Riedl kommt ja ursprünglich vom Standard-/Lateintanz. Was würde er wohl sagen, wenn jemand zu Rumba-Musik Cha-Cha Schritte tanzen würde? Ist das dann „falsch“ bzw. ein „Fehler“? Und was würde Riedl antworten, wenn der Betreffende verkünden würde, dass ihn „Konventionen“ nicht interessieren und er die Musik halt so „empfinden“ und „interpretieren“ würde. Hoffentlich nicht: „Wie sieht denn das (wieder) aus!“
Wenn nichts mehr „falsch“ bzw. ein „Fehler“ ist, dann ist logischerweise alles „richtig“. Hmm, was ist denn dann mit den „Stehschmusern“? Ich verstehe den Beitrag so, als ob die irgendwas „falsch“ machen. Und es klingt so, als ob Riedl (rhetorisch) fragen würde: „Soll das etwa Tango sein?“, aber das kann ja gar nicht sein, denn diese Frage mag er ja gar nicht. Es ist nicht leicht Riedls Argumentation zu folgen, spontan fällt mir da nur kognitive Dissonanz ein.
Ein Unterricht ohne klares „richtig“ und „falsch“ ist natürlich kompletter Unsinn. Man kann nichts lernen, wenn man keine Vorstellung von der richtigen Bewegungen hat und es keine „Fehler“ mehr gibt. Für diese Erkenntnis braucht’s kein abgeschlossenes Studium. (vgl. Korrigieren)
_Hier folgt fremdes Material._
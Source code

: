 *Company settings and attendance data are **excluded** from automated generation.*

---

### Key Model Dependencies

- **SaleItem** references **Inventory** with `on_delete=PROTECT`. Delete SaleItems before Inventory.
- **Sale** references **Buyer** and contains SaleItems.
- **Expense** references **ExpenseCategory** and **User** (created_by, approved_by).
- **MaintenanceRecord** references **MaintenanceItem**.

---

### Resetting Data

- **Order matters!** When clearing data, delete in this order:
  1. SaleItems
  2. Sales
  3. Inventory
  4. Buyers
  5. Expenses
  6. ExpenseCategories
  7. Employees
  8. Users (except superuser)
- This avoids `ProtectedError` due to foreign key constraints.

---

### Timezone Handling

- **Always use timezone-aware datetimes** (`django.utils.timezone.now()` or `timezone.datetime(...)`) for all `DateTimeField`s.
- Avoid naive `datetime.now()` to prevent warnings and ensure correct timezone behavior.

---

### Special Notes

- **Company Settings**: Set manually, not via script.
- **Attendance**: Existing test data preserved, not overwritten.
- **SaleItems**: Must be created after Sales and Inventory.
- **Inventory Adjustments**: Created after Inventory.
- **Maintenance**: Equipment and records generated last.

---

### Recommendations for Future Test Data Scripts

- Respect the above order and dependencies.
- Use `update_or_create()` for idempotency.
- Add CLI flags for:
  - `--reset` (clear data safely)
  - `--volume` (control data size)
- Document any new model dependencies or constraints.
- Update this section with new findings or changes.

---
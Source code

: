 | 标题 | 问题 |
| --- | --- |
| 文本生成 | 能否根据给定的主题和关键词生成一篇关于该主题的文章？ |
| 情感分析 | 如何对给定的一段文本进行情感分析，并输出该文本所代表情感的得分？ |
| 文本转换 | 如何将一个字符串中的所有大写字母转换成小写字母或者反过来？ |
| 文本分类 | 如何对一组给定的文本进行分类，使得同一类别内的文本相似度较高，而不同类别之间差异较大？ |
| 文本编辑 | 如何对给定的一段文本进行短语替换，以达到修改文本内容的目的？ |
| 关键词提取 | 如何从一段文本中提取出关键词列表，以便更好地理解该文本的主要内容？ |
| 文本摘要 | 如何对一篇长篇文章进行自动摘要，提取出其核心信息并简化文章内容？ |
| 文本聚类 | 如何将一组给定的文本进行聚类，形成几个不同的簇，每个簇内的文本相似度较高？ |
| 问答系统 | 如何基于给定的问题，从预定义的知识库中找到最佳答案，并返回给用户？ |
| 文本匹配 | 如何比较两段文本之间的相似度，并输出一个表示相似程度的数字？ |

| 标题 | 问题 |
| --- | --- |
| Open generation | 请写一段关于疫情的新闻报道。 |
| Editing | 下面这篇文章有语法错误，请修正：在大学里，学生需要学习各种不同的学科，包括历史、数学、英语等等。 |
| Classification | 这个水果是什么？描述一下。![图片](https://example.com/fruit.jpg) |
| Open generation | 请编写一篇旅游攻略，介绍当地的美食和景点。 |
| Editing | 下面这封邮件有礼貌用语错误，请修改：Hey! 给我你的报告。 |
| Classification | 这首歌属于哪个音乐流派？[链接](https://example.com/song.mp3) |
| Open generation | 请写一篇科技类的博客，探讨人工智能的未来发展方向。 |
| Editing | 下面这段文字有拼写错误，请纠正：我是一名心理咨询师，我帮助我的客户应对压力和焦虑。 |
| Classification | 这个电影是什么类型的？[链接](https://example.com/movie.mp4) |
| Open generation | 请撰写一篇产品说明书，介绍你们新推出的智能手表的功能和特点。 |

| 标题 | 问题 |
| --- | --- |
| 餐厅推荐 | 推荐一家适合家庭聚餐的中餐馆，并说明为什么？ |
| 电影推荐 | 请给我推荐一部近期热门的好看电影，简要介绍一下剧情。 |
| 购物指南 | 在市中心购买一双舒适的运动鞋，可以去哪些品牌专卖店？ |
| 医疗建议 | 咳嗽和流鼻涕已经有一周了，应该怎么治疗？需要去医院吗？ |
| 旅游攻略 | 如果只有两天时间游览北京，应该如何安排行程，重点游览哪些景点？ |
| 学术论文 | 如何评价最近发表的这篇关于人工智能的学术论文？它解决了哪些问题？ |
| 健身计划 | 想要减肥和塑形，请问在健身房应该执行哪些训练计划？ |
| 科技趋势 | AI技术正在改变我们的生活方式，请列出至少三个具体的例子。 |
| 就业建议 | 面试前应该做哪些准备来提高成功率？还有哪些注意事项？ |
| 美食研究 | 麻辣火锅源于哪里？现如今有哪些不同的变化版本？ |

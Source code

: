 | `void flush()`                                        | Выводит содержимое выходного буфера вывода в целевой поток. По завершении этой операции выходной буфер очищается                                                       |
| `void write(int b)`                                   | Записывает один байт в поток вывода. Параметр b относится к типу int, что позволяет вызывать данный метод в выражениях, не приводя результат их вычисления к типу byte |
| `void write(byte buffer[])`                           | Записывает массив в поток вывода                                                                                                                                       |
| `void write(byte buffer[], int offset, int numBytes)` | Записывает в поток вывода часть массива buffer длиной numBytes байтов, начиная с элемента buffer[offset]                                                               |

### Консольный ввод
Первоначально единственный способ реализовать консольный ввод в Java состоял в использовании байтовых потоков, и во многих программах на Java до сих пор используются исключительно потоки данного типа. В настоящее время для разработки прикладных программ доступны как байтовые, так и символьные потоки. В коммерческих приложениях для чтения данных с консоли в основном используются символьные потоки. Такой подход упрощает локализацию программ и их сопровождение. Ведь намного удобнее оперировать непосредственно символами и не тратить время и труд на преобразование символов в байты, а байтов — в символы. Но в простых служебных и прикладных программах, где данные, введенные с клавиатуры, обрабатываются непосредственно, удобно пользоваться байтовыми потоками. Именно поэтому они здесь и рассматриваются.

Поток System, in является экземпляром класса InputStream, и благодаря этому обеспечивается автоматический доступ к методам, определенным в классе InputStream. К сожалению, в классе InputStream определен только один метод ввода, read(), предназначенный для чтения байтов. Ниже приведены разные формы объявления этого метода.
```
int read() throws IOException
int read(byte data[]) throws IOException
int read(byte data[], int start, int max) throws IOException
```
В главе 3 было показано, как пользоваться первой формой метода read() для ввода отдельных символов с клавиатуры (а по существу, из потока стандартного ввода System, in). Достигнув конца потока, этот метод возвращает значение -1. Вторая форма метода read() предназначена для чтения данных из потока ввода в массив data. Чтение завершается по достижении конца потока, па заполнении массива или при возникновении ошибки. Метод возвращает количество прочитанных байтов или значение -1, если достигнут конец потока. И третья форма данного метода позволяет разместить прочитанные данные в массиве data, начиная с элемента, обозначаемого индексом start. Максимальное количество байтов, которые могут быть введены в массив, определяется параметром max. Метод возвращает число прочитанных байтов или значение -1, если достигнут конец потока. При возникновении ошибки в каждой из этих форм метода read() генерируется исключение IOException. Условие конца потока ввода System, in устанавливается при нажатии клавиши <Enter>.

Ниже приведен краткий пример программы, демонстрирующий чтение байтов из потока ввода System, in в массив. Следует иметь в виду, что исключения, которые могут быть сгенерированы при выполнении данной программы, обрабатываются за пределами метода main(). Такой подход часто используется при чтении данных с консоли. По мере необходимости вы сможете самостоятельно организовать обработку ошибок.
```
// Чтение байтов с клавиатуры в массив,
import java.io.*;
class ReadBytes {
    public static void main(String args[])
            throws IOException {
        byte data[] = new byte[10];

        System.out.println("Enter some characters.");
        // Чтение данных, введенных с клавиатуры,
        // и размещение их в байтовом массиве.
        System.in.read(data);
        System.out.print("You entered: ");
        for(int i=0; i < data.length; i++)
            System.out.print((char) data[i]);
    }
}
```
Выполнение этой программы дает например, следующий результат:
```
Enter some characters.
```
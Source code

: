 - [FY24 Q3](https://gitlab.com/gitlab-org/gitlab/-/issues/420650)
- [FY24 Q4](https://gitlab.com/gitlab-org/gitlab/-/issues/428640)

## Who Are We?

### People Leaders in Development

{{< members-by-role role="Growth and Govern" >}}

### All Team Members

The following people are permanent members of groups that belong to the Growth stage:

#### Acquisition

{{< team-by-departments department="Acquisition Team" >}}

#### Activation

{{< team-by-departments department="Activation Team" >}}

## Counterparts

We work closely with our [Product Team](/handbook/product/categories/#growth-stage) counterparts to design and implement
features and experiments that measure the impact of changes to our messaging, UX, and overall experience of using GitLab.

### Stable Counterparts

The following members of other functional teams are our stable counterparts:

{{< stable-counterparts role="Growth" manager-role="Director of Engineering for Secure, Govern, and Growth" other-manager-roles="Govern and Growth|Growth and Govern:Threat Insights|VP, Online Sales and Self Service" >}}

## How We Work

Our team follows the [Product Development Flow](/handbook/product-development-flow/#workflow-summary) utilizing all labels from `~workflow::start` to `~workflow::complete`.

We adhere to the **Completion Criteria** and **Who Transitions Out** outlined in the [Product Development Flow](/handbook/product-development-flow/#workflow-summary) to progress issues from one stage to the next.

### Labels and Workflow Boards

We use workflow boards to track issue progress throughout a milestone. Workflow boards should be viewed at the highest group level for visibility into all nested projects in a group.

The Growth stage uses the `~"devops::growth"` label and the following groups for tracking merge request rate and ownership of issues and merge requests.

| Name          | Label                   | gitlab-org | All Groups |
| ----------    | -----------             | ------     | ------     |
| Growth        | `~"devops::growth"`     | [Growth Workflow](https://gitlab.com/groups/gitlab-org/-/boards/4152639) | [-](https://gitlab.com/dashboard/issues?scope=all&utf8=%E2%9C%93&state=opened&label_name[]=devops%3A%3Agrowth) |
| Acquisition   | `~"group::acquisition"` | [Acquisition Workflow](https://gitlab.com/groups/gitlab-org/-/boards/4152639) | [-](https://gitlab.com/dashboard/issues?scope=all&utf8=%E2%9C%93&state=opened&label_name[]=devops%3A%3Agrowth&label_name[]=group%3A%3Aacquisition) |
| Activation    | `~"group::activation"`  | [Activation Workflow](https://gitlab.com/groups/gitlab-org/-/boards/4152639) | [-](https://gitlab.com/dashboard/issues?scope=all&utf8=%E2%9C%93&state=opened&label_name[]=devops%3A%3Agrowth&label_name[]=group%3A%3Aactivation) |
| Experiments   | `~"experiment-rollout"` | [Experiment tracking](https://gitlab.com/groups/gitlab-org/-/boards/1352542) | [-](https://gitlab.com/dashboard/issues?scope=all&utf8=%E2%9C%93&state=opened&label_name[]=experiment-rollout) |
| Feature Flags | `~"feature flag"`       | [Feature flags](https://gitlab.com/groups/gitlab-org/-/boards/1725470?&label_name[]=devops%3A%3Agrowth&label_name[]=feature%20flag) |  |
Ganz schlecht findet Riedl darüberhinaus, wenn man „erst die Schritte lernt“. Wir stellen uns also ein Anfänger-Paar vor, das zu nicht allzu komplizierter Musik bereits (mit ein paar Variationen) gehen kann. Jetzt soll / will es als nächstes das Kreuz lernen. Jetzt wäre es schon hilfreich, wenn es die entsprechenden Kreuzschritte (inklusive der dafür nötigen Technik) lernen würde.
Neue Bewegungen dürfen angeblich auch nicht „erstmal ohne Musik“ getanzt werden. Ich frage mich, wie Riedl seinerzeit z.B. den Rumba-Grundschritt gelernt hat. Die Lehrer haben den Schritt gezeigt und dann hat er mit seiner Partnerin gleich zu Musik getanzt? Hmm, ziemlich unwahrscheinlich, vor allem wenn der lange Schritt nicht (wie im Video) auf die 1/2, sondern (wie es halt nun mal richtig) ist, über die Taktgrenze hinweg auf die 4/1 getanzt wird. Vielleicht war es ja ein grottenschlechter Lehrer, wahrscheinlicher ist hingegen, dass erstmal (wie im Video) „trocken“ (= ohne Musik) geübt wurde. [Sehr originell ist auch, dass Schüler das Gehen in „zwei Systemen“ und „drei Spuren“ lernen und das Ganze noch mit „Wiegeschritten“ garnieren sollen, gleichzeitig aber auf keinen Fall „zunächst die Schritte lernen“ sollen.]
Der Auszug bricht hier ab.